Notebook

TPC-H Query 5 – Tables¶

This IPython notebook is part of a series of tutorials that introduce how data algebra facilitates querying data from multiple sources and in different structures, on the example of a modified TPC-H query.

The tutorials assume basic familiarity with our library; we suggest working through our Hello_World tutorial first. They also assume basic knowledge of relational data, RDF and XML.

In some cases, later parts of the tutorial assume knowledge of concepts introduced in earlier parts, so it is best to work through them in the listed sequence:

1-Introduction: Introduces this series of tutorials, TPC-H, the TPC-H query 5 and our modifications to it.
2-Tables (this tutorial): Introduces our representation of tabular data, on the example of CSV.
3-Graphs: Introduces our representation of RDF-style tabular graph data, on the example of Turtle.
4-Hierarchies: Introduces our representation of hierarchical data, on the example of XML.
5-Query: Brings it all together and explains the whole query.

Tabular Data In the Query¶

In our modified query 5, the tables customer, orders and lineitem are provided as CSV data, the original tables region and nation are provided as XML data and the original table supplier is provided as RDF graph. In this tutorial, we present our representation of tabular data, how to import it from the CSV format (see also RFC 4180) and how to execute simple operations on it like project and restrict.

As examples, we use two subqueries from the modified query 5, one slightly modified. We treat them here as stand-alone queries, so that it is easier to understand what they do.

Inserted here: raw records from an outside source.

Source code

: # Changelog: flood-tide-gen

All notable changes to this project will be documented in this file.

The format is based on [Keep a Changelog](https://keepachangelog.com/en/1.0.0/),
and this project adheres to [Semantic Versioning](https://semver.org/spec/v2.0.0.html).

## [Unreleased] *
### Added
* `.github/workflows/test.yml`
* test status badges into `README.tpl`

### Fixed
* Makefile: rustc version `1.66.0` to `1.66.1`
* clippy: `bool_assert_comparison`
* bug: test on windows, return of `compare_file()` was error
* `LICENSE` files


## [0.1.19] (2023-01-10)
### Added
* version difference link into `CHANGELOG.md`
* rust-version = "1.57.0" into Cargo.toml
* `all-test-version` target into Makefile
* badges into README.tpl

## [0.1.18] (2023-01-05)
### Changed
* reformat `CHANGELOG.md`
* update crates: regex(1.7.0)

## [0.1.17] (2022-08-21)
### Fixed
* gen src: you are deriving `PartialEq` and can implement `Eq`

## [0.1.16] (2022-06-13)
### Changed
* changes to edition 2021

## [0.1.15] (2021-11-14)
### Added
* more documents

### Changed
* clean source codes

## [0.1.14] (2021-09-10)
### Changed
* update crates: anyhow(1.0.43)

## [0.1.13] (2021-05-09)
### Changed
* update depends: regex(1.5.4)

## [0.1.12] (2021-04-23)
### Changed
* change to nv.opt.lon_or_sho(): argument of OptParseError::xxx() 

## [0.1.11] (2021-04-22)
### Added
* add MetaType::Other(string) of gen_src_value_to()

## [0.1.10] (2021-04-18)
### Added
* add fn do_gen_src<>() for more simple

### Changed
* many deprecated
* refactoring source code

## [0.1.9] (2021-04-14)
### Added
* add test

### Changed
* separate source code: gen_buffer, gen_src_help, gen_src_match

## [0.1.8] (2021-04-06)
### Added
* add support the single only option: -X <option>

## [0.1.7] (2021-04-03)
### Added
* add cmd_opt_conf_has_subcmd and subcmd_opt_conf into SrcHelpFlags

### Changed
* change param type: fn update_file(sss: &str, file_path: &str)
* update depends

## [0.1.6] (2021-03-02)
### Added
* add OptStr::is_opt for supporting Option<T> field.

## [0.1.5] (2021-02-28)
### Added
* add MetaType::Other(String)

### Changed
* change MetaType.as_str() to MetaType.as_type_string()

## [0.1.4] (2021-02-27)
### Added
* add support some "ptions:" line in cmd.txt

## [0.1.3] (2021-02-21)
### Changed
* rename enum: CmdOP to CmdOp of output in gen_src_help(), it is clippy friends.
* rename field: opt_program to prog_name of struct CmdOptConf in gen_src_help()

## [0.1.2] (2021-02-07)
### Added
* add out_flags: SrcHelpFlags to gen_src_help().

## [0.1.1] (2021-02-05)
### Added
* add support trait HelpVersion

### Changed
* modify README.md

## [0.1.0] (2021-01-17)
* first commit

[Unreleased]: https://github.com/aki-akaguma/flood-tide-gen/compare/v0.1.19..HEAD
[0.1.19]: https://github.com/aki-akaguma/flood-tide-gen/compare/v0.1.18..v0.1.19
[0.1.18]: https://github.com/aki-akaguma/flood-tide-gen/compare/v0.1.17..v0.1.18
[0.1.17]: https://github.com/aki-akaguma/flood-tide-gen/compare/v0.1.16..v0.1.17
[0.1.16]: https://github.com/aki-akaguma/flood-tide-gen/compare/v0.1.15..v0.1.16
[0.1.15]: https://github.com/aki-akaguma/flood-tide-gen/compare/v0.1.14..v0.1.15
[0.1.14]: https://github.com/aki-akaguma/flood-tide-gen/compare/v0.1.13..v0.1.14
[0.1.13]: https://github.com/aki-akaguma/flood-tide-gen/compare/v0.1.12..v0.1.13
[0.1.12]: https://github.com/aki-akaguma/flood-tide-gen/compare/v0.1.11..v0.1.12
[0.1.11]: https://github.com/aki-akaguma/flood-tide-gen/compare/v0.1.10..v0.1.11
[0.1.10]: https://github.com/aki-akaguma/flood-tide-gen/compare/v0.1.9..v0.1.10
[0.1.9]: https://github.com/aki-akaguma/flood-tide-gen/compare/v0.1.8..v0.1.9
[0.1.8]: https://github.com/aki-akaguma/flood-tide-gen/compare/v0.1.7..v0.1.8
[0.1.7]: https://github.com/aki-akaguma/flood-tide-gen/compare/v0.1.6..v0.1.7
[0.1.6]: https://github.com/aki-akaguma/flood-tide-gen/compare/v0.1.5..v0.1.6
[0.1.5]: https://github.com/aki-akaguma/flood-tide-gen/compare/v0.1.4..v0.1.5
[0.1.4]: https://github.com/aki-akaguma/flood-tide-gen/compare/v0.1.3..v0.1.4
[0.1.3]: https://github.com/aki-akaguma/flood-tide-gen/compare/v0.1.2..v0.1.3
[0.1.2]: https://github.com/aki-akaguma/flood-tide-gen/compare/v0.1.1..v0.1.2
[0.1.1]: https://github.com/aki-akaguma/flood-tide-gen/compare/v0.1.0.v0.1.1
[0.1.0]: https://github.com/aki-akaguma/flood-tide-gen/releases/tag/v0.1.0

The `customers_joined_projected` Subquery¶

Our first example query loads the table customer and selects the columns custkey and nationkey for all customers in the nations given by the table nations. In the full query, the result of this subquery is then referenced as customers_joined_projected.

(
    SELECT 
        custkey, nationkey, nationname
    FROM 
        customer
    JOIN
        nations
    ON 
        customer.nationkey = nations.nationkey
) AS customers_joined_projected

This example is a simplified version of the following subquery in our modified query 5. To keep this example simple, we replaced the pseudo-subquery (in XQuery) that provides the result that is named nations with a hardcoded table nations. The translation of the XQuery subquery is shown later, in 4-Hierarchies.

(
    SELECT 
        custkey, nationkey, nationname
    FROM 
        customer
    JOIN (
        -- This is a pseudo-subquery in XQuery. It extracts a list of nations
        -- for the desired region, and for every nation it returns an XML 'row' 
        -- with the columns 'nationkey' and 'nationname' (renamed from 'name').
        -- This forms an XML pseudo-'table' named 'nations' that is then joined 
        -- with 'customer'.
        for $x in doc("regions.xml")/regions/region[name="MIDDLE EAST"]/nation
            return <nation>{$x/nationkey}<nationname>{data($x/name)}</nationname></nation>
    ) AS nations
    ON
        customer.nationkey = nations.nationkey
) AS customers_joined_projected

The `orders_restricted_projected` Subquery¶

Our second example query loads the table orders and selects the columns orderkey and custkey for all orders in the given date range. In the full query, the result of this subquery is then referenced as orders_restricted_projected.

(
    SELECT 
        orderkey, custkey
    FROM 
        orders
    WHERE 
        startdate <= orders.orderdate and orders.orderdate < enddate 
) AS orders_restricted_projected

This example is taken directly from the corresponding subquery in our modified query 5.

Representation of Tables¶

We represent tables, rows and columns as constructs built of sets and couplets.

Mathematical concepts:

A couplet is an ordered pair $a{\mapsto}b \in A \times A$ with $a, b \in A$ (using the Kuratowski definition $a{\mapsto}b := \{\{a\}, \{a, b\}\}$). We call $a$ the left part of the couplet, and $b$ the right part.
A relation is a set of couplets. If the relation is (left-)functional, it is a function from the left parts of the couplets to the right parts.
A clan is a set of relations.

Data model:

A table can be modeled as a clan. In detail:

A cell in a table is represented by a couplet, where the left part is the column (column name), and the right part is the cell value.
- In our data algebra notation, this could look like $custkey{\mapsto}15$.
A row is a relation (a set of couplets). Because every row has only a single value in a given column and no two column names are the same (by definition), row relations are always left-functional and are a function from column names to the cell values.
- In our data algebra notation, this could look like $\{custkey{\mapsto}15, phone{\mapsto}\text{33-687-542-7601}\}$.
A table is a set of rows/functions.
- In our data algebra notation, this could look like $\{\{custkey{\mapsto}1, phone{\mapsto}\text{25-989-741-2988}\}, \{custkey{\mapsto}15, phone{\mapsto}\text{33-687-542-7601}\}\}$.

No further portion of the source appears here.